Copy the records below in full and leave every image out of the copy.

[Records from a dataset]
-- Opening Marker --

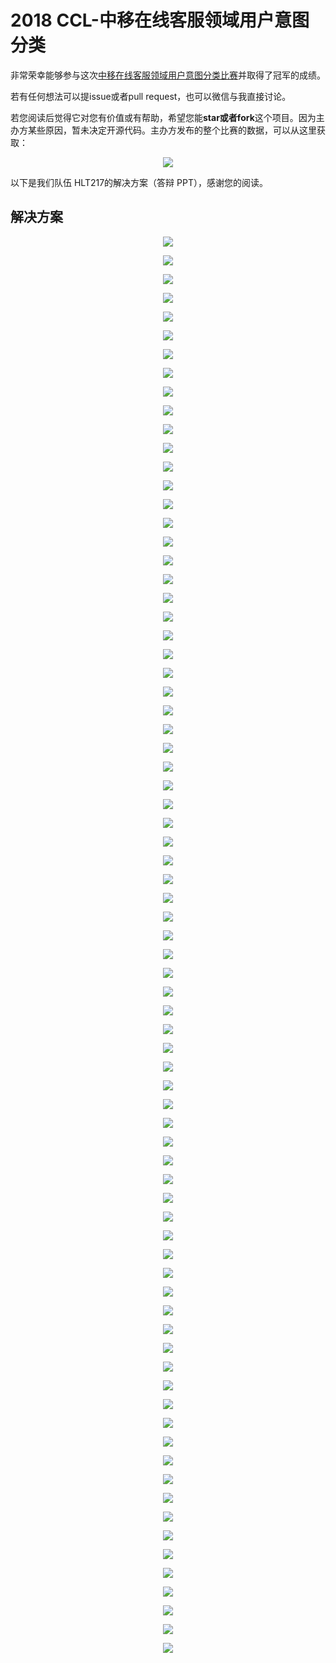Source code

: # 2018 CCL-中移在线客服领域用户意图分类

非常荣幸能够参与这次[中移在线客服领域用户意图分类比赛](http://www.cips-cl.org/static/CCL2018/evaluation-result.html)并取得了冠军的成绩。

若有任何想法可以提issue或者pull request，也可以微信与我直接讨论。

若您阅读后觉得它对您有价值或有帮助，希望您能**star或者fork**这个项目。因为主办方某些原因，暂未决定开源代码。主办方发布的整个比赛的数据，可以从这里获取：
<p align="center">
	<img src="WechatIMG.jpeg">
</p>


以下是我们队伍 HLT217的解决方案（答辩 PPT），感谢您的阅读。

## 解决方案
<p align="center">
	<img src="pic_png/幻灯片01.png">
</p>

<p align="center">
	<img src="pic_png/幻灯片02.png">
</p>

<p align="center">
	<img src="pic_png/幻灯片03.png">
</p>

<p align="center">
	<img src="pic_png/幻灯片04.png">
</p>

<p align="center">
	<img src="pic_png/幻灯片05.png">
</p>

<p align="center">
	<img src="pic_png/幻灯片06.png">
</p>

<p align="center">
	<img src="pic_png/幻灯片07.png">
</p>

<p align="center">
	<img src="pic_png/幻灯片08.png">
</p>

<p align="center">
	<img src="pic_png/幻灯片09.png">
</p>

<p align="center">
	<img src="pic_png/幻灯片10.png">
</p>

<p align="center">
	<img src="pic_png/幻灯片11.png">
</p>

<p align="center">
	<img src="pic_png/幻灯片12.png">
</p>

<p align="center">
	<img src="pic_png/幻灯片13.png">
</p>

<p align="center">
	<img src="pic_png/幻灯片14.png">
</p>

<p align="center">
	<img src="pic_png/幻灯片15.png">
</p>

<p align="center">
	<img src="pic_png/幻灯片16.png">
</p>

<p align="center">
	<img src="pic_png/幻灯片17.png">
</p>

<p align="center">
	<img src="pic_png/幻灯片18.png">
</p>

<p align="center">
	<img src="pic_png/幻灯片19.png">
</p>

<p align="center">
	<img src="pic_png/幻灯片20.png">
</p>

<p align="center">
	<img src="pic_png/幻灯片21.png">
</p>

<p align="center">
	<img src="pic_png/幻灯片22.png">
</p>

<p align="center">
	<img src="pic_png/幻灯片23.png">
</p>

<p align="center">
	<img src="pic_png/幻灯片24.png">
</p>

<p align="center">
	<img src="pic_png/幻灯片25.png">
</p>

<p align="center">
	<img src="pic_png/幻灯片26.png">
</p>

<p align="center">
	<img src="pic_png/幻灯片27.png">
</p>

<p align="center">
	<img src="pic_png/幻灯片28.png">
</p>

<p align="center">
	<img src="pic_png/幻灯片29.png">
</p>

<p align="center">
	<img src="pic_png/幻灯片30.png">
</p>

<p align="center">
	<img src="pic_png/幻灯片31.png">
</p>

<p align="center">
	<img src="pic_png/幻灯片32.png">
</p>

<p align="center">
	<img src="pic_png/幻灯片33.png">
</p>

<p align="center">
	<img src="pic_png/幻灯片34.png">
</p>

<p align="center">
	<img src="pic_png/幻灯片35.png">
</p>

<p align="center">
	<img src="pic_png/幻灯片36.png">
</p>

<p align="center">
	<img src="pic_png/幻灯片37.png">
</p>

<p align="center">
	<img src="pic_png/幻灯片38.png">
</p>

<p align="center">
	<img src="pic_png/幻灯片39.png">
</p>

<p align="center">
	<img src="pic_png/幻灯片19.png">
</p>

<p align="center">
	<img src="pic_png/幻灯片20.png">
</p>

<p align="center">
	<img src="pic_png/幻灯片21.png">
</p>

<p align="center">
	<img src="pic_png/幻灯片22.png">
</p>

<p align="center">
	<img src="pic_png/幻灯片23.png">
</p>

<p align="center">
	<img src="pic_png/幻灯片24.png">
</p>

<p align="center">
	<img src="pic_png/幻灯片25.png">
</p>

<p align="center">
	<img src="pic_png/幻灯片26.png">
</p>

<p align="center">
	<img src="pic_png/幻灯片27.png">
</p>

<p align="center">
	<img src="pic_png/幻灯片28.png">
</p>

<p align="center">
	<img src="pic_png/幻灯片29.png">
</p>

<p align="center">
	<img src="pic_png/幻灯片30.png">
</p>

<p align="center">
	<img src="pic_png/幻灯片31.png">
</p>

<p align="center">
	<img src="pic_png/幻灯片32.png">
</p>

<p align="center">
	<img src="pic_png/幻灯片33.png">
</p>

<p align="center">
	<img src="pic_png/幻灯片34.png">
</p>

<p align="center">
	<img src="pic_png/幻灯片35.png">
</p>

<p align="center">
	<img src="pic_png/幻灯片36.png">
</p>

<p align="center">
	<img src="pic_png/幻灯片37.png">
</p>

<p align="center">
	<img src="pic_png/幻灯片38.png">
</p>

<p align="center">
	<img src="pic_png/幻灯片39.png">
</p>

<p align="center">
	<img src="pic_png/幻灯片40.png">
</p>

<p align="center">
	<img src="pic_png/幻灯片41.png">
</p>

<p align="center">
	<img src="pic_png/幻灯片42.png">
</p>

<p align="center">
	<img src="pic_png/幻灯片43.png">
</p>

<p align="center">
	<img src="pic_png/幻灯片44.png">
</p>

<p align="center">
	<img src="pic_png/幻灯片45.png">
</p>

<p align="center">
	<img src="pic_png/幻灯片46.png">
</p>

<p align="center">
	<img src="pic_png/幻灯片47.png">
</p>

<p align="center">
	<img src="pic_png/幻灯片48.png">
</p>

<p align="center">
	<img src="pic_png/幻灯片49.png">
</p>

<p align="center">
	<img src="pic_png/幻灯片50.png">
</p>

<p align="center">
	<img src="pic_png/幻灯片51.png">
</p>

<p align="center">
	<img src="pic_png/幻灯片52.png">
</p>

<p align="center">
	<img src="pic_png/幻灯片53.png">
</p>

<p align="center">
	<img src="pic_png/幻灯片54.png">
</p>

<p align="center">
	<img src="pic_png/幻灯片55.png">
</p>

-- Closing Marker --

# SOLUTION
Source code

: # 2018 CCL-中移在线客服领域用户意图分类

非常荣幸能够参与这次[中移在线客服领域用户意图分类比赛](http://www.cips-cl.org/static/CCL2018/evaluation-result.html)并取得了冠军的成绩。

若有任何想法可以提issue或者pull request，也可以微信与我直接讨论。

若您阅读后觉得它对您有价值或有帮助，希望您能**star或者fork**这个项目。因为主办方某些原因，暂未决定开源代码。主办方发布的整个比赛的数据，可以从这里获取：
<p align="center">
	<img src="WechatIMG.jpeg">
</p>


以下是我们队伍 HLT217的解决方案（答辩 PPT），感谢您的阅读。

## 解决方案
<p align="center">
	<img src="pic_png/幻灯片01.png">
</p>

<p align="center">
	<img src="pic_png/幻灯片02.png">
</p>

<p align="center">
	<img src="pic_png/幻灯片03.png">
</p>

<p align="center">
	<img src="pic_png/幻灯片04.png">
</p>

<p align="center">
	<img src="pic_png/幻灯片05.png">
</p>

<p align="center">
	<img src="pic_png/幻灯片06.png">
</p>

<p align="center">
	<img src="pic_png/幻灯片07.png">
</p>

<p align="center">
	<img src="pic_png/幻灯片08.png">
</p>

<p align="center">
	<img src="pic_png/幻灯片09.png">
</p>

<p align="center">
	<img src="pic_png/幻灯片10.png">
</p>

<p align="center">
	<img src="pic_png/幻灯片11.png">
</p>

<p align="center">
	<img src="pic_png/幻灯片12.png">
</p>

<p align="center">
	<img src="pic_png/幻灯片13.png">
</p>

<p align="center">
	<img src="pic_png/幻灯片14.png">
</p>

<p align="center">
	<img src="pic_png/幻灯片15.png">
</p>

<p align="center">
	<img src="pic_png/幻灯片16.png">
</p>

<p align="center">
	<img src="pic_png/幻灯片17.png">
</p>

<p align="center">
	<img src="pic_png/幻灯片18.png">
</p>

<p align="center">
	<img src="pic_png/幻灯片19.png">
</p>

<p align="center">
	<img src="pic_png/幻灯片20.png">
</p>

<p align="center">
	<img src="pic_png/幻灯片21.png">
</p>

<p align="center">
	<img src="pic_png/幻灯片22.png">
</p>

<p align="center">
	<img src="pic_png/幻灯片23.png">
</p>

<p align="center">
	<img src="pic_png/幻灯片24.png">
</p>

<p align="center">
	<img src="pic_png/幻灯片25.png">
</p>

<p align="center">
	<img src="pic_png/幻灯片26.png">
</p>

<p align="center">
	<img src="pic_png/幻灯片27.png">
</p>

<p align="center">
	<img src="pic_png/幻灯片28.png">
</p>

<p align="center">
	<img src="pic_png/幻灯片29.png">
</p>

<p align="center">
	<img src="pic_png/幻灯片30.png">
</p>

<p align="center">
	<img src="pic_png/幻灯片31.png">
</p>

<p align="center">
	<img src="pic_png/幻灯片32.png">
</p>

<p align="center">
	<img src="pic_png/幻灯片33.png">
</p>

<p align="center">
	<img src="pic_png/幻灯片34.png">
</p>

<p align="center">
	<img src="pic_png/幻灯片35.png">
</p>

<p align="center">
	<img src="pic_png/幻灯片36.png">
</p>

<p align="center">
	<img src="pic_png/幻灯片37.png">
</p>

<p align="center">
	<img src="pic_png/幻灯片38.png">
</p>

<p align="center">
	<img src="pic_png/幻灯片39.png">
</p>

<p align="center">
	<img src="pic_png/幻灯片19.png">
</p>

<p align="center">
	<img src="pic_png/幻灯片20.png">
</p>

<p align="center">
	<img src="pic_png/幻灯片21.png">
</p>

<p align="center">
	<img src="pic_png/幻灯片22.png">
</p>

<p align="center">
	<img src="pic_png/幻灯片23.png">
</p>

<p align="center">
	<img src="pic_png/幻灯片24.png">
</p>

<p align="center">
	<img src="pic_png/幻灯片25.png">
</p>

<p align="center">
	<img src="pic_png/幻灯片26.png">
</p>

<p align="center">
	<img src="pic_png/幻灯片27.png">
</p>

<p align="center">
	<img src="pic_png/幻灯片28.png">
</p>

<p align="center">
	<img src="pic_png/幻灯片29.png">
</p>

<p align="center">
	<img src="pic_png/幻灯片30.png">
</p>

<p align="center">
	<img src="pic_png/幻灯片31.png">
</p>

<p align="center">
	<img src="pic_png/幻灯片32.png">
</p>

<p align="center">
	<img src="pic_png/幻灯片33.png">
</p>

<p align="center">
	<img src="pic_png/幻灯片34.png">
</p>

<p align="center">
	<img src="pic_png/幻灯片35.png">
</p>

<p align="center">
	<img src="pic_png/幻灯片36.png">
</p>

<p align="center">
	<img src="pic_png/幻灯片37.png">
</p>

<p align="center">
	<img src="pic_png/幻灯片38.png">
</p>

<p align="center">
	<img src="pic_png/幻灯片39.png">
</p>

<p align="center">
	<img src="pic_png/幻灯片40.png">
</p>

<p align="center">
	<img src="pic_png/幻灯片41.png">
</p>

<p align="center">
	<img src="pic_png/幻灯片42.png">
</p>

<p align="center">
	<img src="pic_png/幻灯片43.png">
</p>

<p align="center">
	<img src="pic_png/幻灯片44.png">
</p>

<p align="center">
	<img src="pic_png/幻灯片45.png">
</p>

<p align="center">
	<img src="pic_png/幻灯片46.png">
</p>

<p align="center">
	<img src="pic_png/幻灯片47.png">
</p>

<p align="center">
	<img src="pic_png/幻灯片48.png">
</p>

<p align="center">
	<img src="pic_png/幻灯片49.png">
</p>

<p align="center">
	<img src="pic_png/幻灯片50.png">
</p>

<p align="center">
	<img src="pic_png/幻灯片51.png">
</p>

<p align="center">
	<img src="pic_png/幻灯片52.png">
</p>

<p align="center">
	<img src="pic_png/幻灯片53.png">
</p>

<p align="center">
	<img src="pic_png/幻灯片54.png">
</p>

<p align="center">
	<img src="pic_png/幻灯片55.png">
</p>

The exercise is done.